### Activity
Using the entries that follow, report the number of lines that include the string "created", without any other text.

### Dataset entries
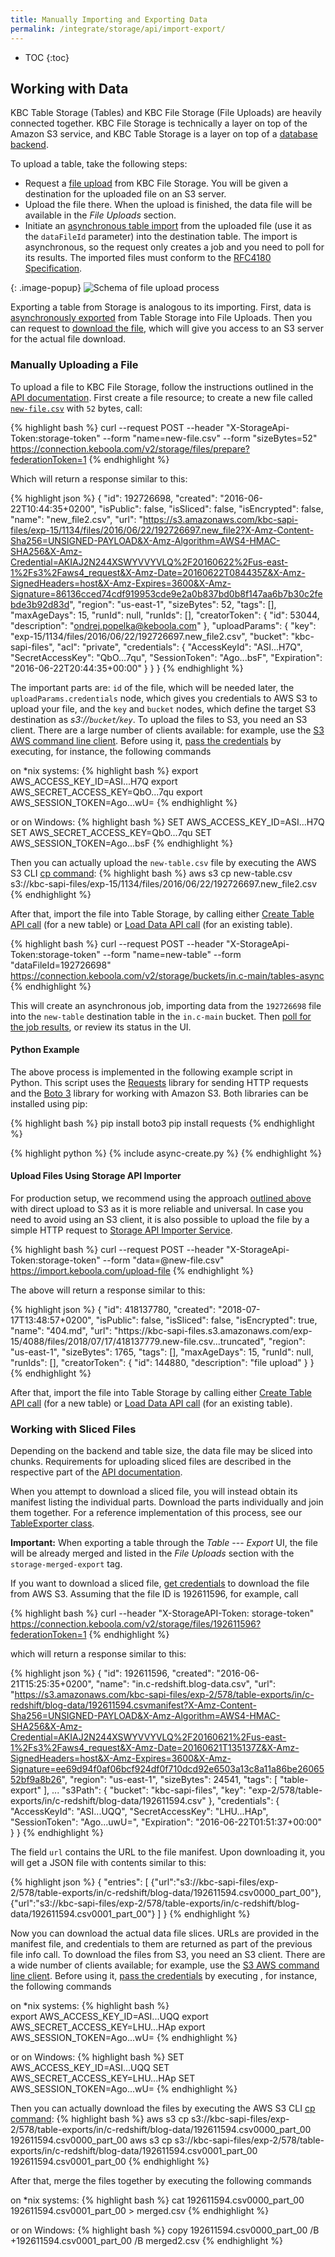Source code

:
 ```yaml
---
title: Manually Importing and Exporting Data
permalink: /integrate/storage/api/import-export/
---
```


* TOC
{:toc}

## Working with Data
KBC Table Storage (Tables) and KBC File Storage (File Uploads) are heavily connected together.
KBC File Storage is technically a layer on top of the Amazon S3 service, and KBC Table
Storage is a layer on top of a [database backend](https://help.keboola.com/storage/#backends).

To upload a table, take the following steps:

- Request a [file upload](https://keboola.docs.apiary.io/#reference/files/upload-file/create-file-resource) from
KBC File Storage. You will be given a destination for the uploaded file on an S3 server.
- Upload the file there. When the upload is finished, the data file will be available in the *File Uploads* section.
- Initiate an [asynchronous table import](https://keboola.docs.apiary.io/#reference/tables/load-data-asynchronously/import-data)
from the uploaded file (use it as the `dataFileId` parameter) into the destination table.
The import is asynchronous, so the request only creates a job and you need to poll for its results.
The imported files must conform to the [RFC4180 Specification](https://tools.ietf.org/html/rfc4180).

{: .image-popup}
![Schema of file upload process](/integrate/storage/api/async-import-handling.svg)

Exporting a table from Storage is analogous to its importing. First, data is [asynchronously
exported](https://keboola.docs.apiary.io/#reference/tables/unload-data-asynchronously/asynchronous-export) from
Table Storage into File Uploads. Then you can request to [download
the file](https://keboola.docs.apiary.io/#reference/files/manage-files/file-detail), which will give you
access to an S3 server for the actual file download.

### Manually Uploading a File
To upload a file to KBC File Storage, follow the instructions outlined in the
[API documentation](https://keboola.docs.apiary.io/#reference/files/upload-file/create-file-resource).
First create a file resource; to create a new file called
[`new-file.csv`](/integrate/storage/new-table.csv) with `52` bytes, call:

{% highlight bash %}
curl --request POST --header "X-StorageApi-Token:storage-token" --form "name=new-file.csv" --form "sizeBytes=52"  https://connection.keboola.com/v2/storage/files/prepare?federationToken=1
{% endhighlight %}

Which will return a response similar to this:

{% highlight json %}
{
  "id": 192726698,
  "created": "2016-06-22T10:44:35+0200",
  "isPublic": false,
  "isSliced": false,
  "isEncrypted": false,
  "name": "new_file2.csv",
  "url": "https://s3.amazonaws.com/kbc-sapi-files/exp-15/1134/files/2016/06/22/192726697.new_file2?X-Amz-Content-Sha256=UNSIGNED-PAYLOAD&X-Amz-Algorithm=AWS4-HMAC-SHA256&X-Amz-Credential=AKIAJ2N244XSWYVVYVLQ%2F20160622%2Fus-east-1%2Fs3%2Faws4_request&X-Amz-Date=20160622T084435Z&X-Amz-SignedHeaders=host&X-Amz-Expires=3600&X-Amz-Signature=86136cced74cdf919953cde9e2a0b837bd0b8f147aa6b7b30c2febde3b92d83d",
  "region": "us-east-1",
  "sizeBytes": 52,
  "tags": [],
  "maxAgeDays": 15,
  "runId": null,
  "runIds": [],
  "creatorToken": {
    "id": 53044,
    "description": "ondrej.popelka@keboola.com"
  },
  "uploadParams": {
    "key": "exp-15/1134/files/2016/06/22/192726697.new_file2.csv",
    "bucket": "kbc-sapi-files",
    "acl": "private",
    "credentials": {
      "AccessKeyId": "ASI...H7Q",
      "SecretAccessKey": "QbO...7qu",
      "SessionToken": "Ago...bsF",
      "Expiration": "2016-06-22T20:44:35+00:00"
    }
  }
}
{% endhighlight %}

The important parts are: `id` of the file, which will be needed later, the `uploadParams.credentials` node,
which gives you credentials to AWS S3 to upload your file, and
the `key` and `bucket` nodes, which define the target S3 destination as *s3://`bucket`/`key`*.
To upload the files to S3, you need an S3 client. There are a large number of clients available:
for example, use the
[S3 AWS command line client](https://docs.aws.amazon.com/cli/latest/userguide/cli-chap-install.html).
Before using it, [pass the credentials](https://docs.aws.amazon.com/cli/latest/topic/config-vars.html#credentials)
by executing, for instance, the following commands

on *nix systems:
{% highlight bash %}
export AWS_ACCESS_KEY_ID=ASI...H7Q
export AWS_SECRET_ACCESS_KEY=QbO...7qu
export AWS_SESSION_TOKEN=Ago...wU=
{% endhighlight %}

or on Windows:
{% highlight bash %}
SET AWS_ACCESS_KEY_ID=ASI...H7Q
SET AWS_SECRET_ACCESS_KEY=QbO...7qu
SET AWS_SESSION_TOKEN=Ago...bsF
{% endhighlight %}

Then you can actually upload the `new-table.csv` file by executing the AWS S3 CLI [cp command](https://docs.aws.amazon.com/cli/latest/reference/s3/cp.html):
{% highlight bash %}
aws s3 cp new-table.csv s3://kbc-sapi-files/exp-15/1134/files/2016/06/22/192726697.new_file2.csv
{% endhighlight %}

After that, import the file into Table Storage, by calling either
[Create Table API call](https://keboola.docs.apiary.io/#reference/tables/create-table-asynchronously/create-new-table-from-csv-file-asynchronously)
(for a new table) or
[Load Data API call](https://keboola.docs.apiary.io/#reference/tables/load-data-asynchronously/import-data)
(for an existing table).

{% highlight bash %}
curl --request POST --header "X-StorageApi-Token:storage-token" --form "name=new-table" --form "dataFileId=192726698" https://connection.keboola.com/v2/storage/buckets/in.c-main/tables-async
{% endhighlight %}

This will create an asynchronous job, importing data from the `192726698` file into the `new-table` destination table in the `in.c-main` bucket.
Then [poll for the job results](/integrate/jobs/#job-polling), or review its status in the UI.

#### Python Example
The above process is implemented in the following example script in Python. This script uses the
[Requests](https://2.python-requests.org/en/master/) library for sending HTTP requests and
the [Boto 3](https://github.com/boto/boto3) library for working with Amazon S3. Both libraries can be
installed using pip:

{% highlight bash %}
pip install boto3
pip install requests
{% endhighlight %}

{% highlight python %}
{% include async-create.py %}
{% endhighlight %}

#### Upload Files Using Storage API Importer
For production setup, we recommend using the approach [outlined above](#manually-uploading-a-file)
with direct upload to S3 as it is more reliable and universal.
In case you need to avoid using an S3 client, it is also possible to upload the 
file by a simple HTTP request to [Storage API Importer Service](/integrate/storage/api/importer/).

{% highlight bash %}
curl --request POST --header "X-StorageApi-Token:storage-token" --form "data=@new-file.csv" https://import.keboola.com/upload-file
{% endhighlight %}

The above will return a response similar to this:

{% highlight json %}
{
  "id": 418137780,
  "created": "2018-07-17T13:48:57+0200",
  "isPublic": false,
  "isSliced": false,
  "isEncrypted": true,
  "name": "404.md",
  "url": "https:\/\/kbc-sapi-files.s3.amazonaws.com\/exp-15\/4088\/files\/2018\/07\/17\/418137779.new-file.csv...truncated",
  "region": "us-east-1",
  "sizeBytes": 1765,
  "tags": [],
  "maxAgeDays": 15,
  "runId": null,
  "runIds": [],
  "creatorToken": {
    "id": 144880,
    "description": "file upload"
  }
}
{% endhighlight %}

After that, import the file into Table Storage by calling either
[Create Table API call](https://keboola.docs.apiary.io/#reference/tables/create-table-asynchronously/create-new-table-from-csv-file-asynchronously)
(for a new table) or
[Load Data API call](https://keboola.docs.apiary.io/#reference/tables/load-data-asynchronously/import-data)
(for an existing table).

### Working with Sliced Files
Depending on the backend and table size, the data file may be sliced into chunks.
Requirements for uploading sliced files are described in the respective part of the
[API documentation](https://keboola.docs.apiary.io/#reference/files/upload-file/create-file-resource).

When you attempt to download a sliced file, you will instead obtain its manifest
listing the individual parts. Download the parts individually and join them
together. For a reference implementation of this process, see
our [TableExporter class](https://github.com/keboola/storage-api-php-client/blob/master/src/Keboola/StorageApi/TableExporter.php).

**Important:** When exporting a table through the *Table* --- *Export* UI, the file will
be already merged and listed in the *File Uploads* section with the `storage-merged-export` tag.

If you want to download a sliced file, [get credentials](https://keboola.docs.apiary.io/#reference/files/manage-files/file-detail)
to download the file from AWS S3. Assuming that the file ID is 192611596, for example, call

{% highlight bash %}
curl --header "X-StorageAPI-Token: storage-token" https://connection.keboola.com/v2/storage/files/192611596?federationToken=1
{% endhighlight %}

which will return a response similar to this:

{% highlight json %}
{
  "id": 192611596,
  "created": "2016-06-21T15:25:35+0200",
  "name": "in.c-redshift.blog-data.csv",
  "url": "https://s3.amazonaws.com/kbc-sapi-files/exp-2/578/table-exports/in/c-redshift/blog-data/192611594.csvmanifest?X-Amz-Content-Sha256=UNSIGNED-PAYLOAD&X-Amz-Algorithm=AWS4-HMAC-SHA256&X-Amz-Credential=AKIAJ2N244XSWYVVYVLQ%2F20160621%2Fus-east-1%2Fs3%2Faws4_request&X-Amz-Date=20160621T135137Z&X-Amz-SignedHeaders=host&X-Amz-Expires=3600&X-Amz-Signature=ee69d94f0af06bcf924df0f710dcd92e6503a13c8a11a86be2606552bf9a8b26",
  "region": "us-east-1",
  "sizeBytes": 24541,
  "tags": [
    "table-export"
  ],
  ...
  "s3Path": {
    "bucket": "kbc-sapi-files",
    "key": "exp-2/578/table-exports/in/c-redshift/blog-data/192611594.csv"
  },
  "credentials": {
    "AccessKeyId": "ASI...UQQ",
    "SecretAccessKey": "LHU...HAp",
    "SessionToken": "Ago...uwU=",
    "Expiration": "2016-06-22T01:51:37+00:00"
  }
}
{% endhighlight %}

The field `url` contains the URL to the file manifest. Upon downloading it, you will get a JSON file with contents
similar to this:

{% highlight json %}
{
  "entries": [
    {"url":"s3://kbc-sapi-files/exp-2/578/table-exports/in/c-redshift/blog-data/192611594.csv0000_part_00"},
    {"url":"s3://kbc-sapi-files/exp-2/578/table-exports/in/c-redshift/blog-data/192611594.csv0001_part_00"}
  ]
}
{% endhighlight %}

Now you can download the actual data file slices. URLs are provided in the manifest file, and credentials to them
are returned as part of the previous file info call. To download the files from S3, you need an S3 client. There
are a wide number of clients available; for example, use the
[S3 AWS command line client](https://docs.aws.amazon.com/cli/latest/userguide/cli-chap-install.html). Before
using it, [pass the credentials](https://docs.aws.amazon.com/cli/latest/topic/config-vars.html#credentials)
by executing , for instance, the following commands

on *nix systems:
{% highlight bash %}  
export AWS_ACCESS_KEY_ID=ASI...UQQ
export AWS_SECRET_ACCESS_KEY=LHU...HAp
export AWS_SESSION_TOKEN=Ago...wU=
{% endhighlight %}

or on Windows:
{% highlight bash %}
SET AWS_ACCESS_KEY_ID=ASI...UQQ
SET AWS_SECRET_ACCESS_KEY=LHU...HAp
SET AWS_SESSION_TOKEN=Ago...wU=
{% endhighlight %}

Then you can actually download the files by executing the AWS S3 CLI [cp command](https://docs.aws.amazon.com/cli/latest/reference/s3/cp.html):
{% highlight bash %}
aws s3 cp s3://kbc-sapi-files/exp-2/578/table-exports/in/c-redshift/blog-data/192611594.csv0000_part_00 192611594.csv0000_part_00
aws s3 cp s3://kbc-sapi-files/exp-2/578/table-exports/in/c-redshift/blog-data/192611594.csv0001_part_00 192611594.csv0001_part_00
{% endhighlight %}

After that, merge the files together by executing the following commands

on *nix systems:
{% highlight bash %}
cat 192611594.csv0000_part_00 192611594.csv0001_part_00 > merged.csv
{% endhighlight %}

or on Windows:
{% highlight bash %}
copy 192611594.csv0000_part_00 /B +192611594.csv0001_part_00 /B merged2.csv
{% endhighlight %}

### Result of this task
3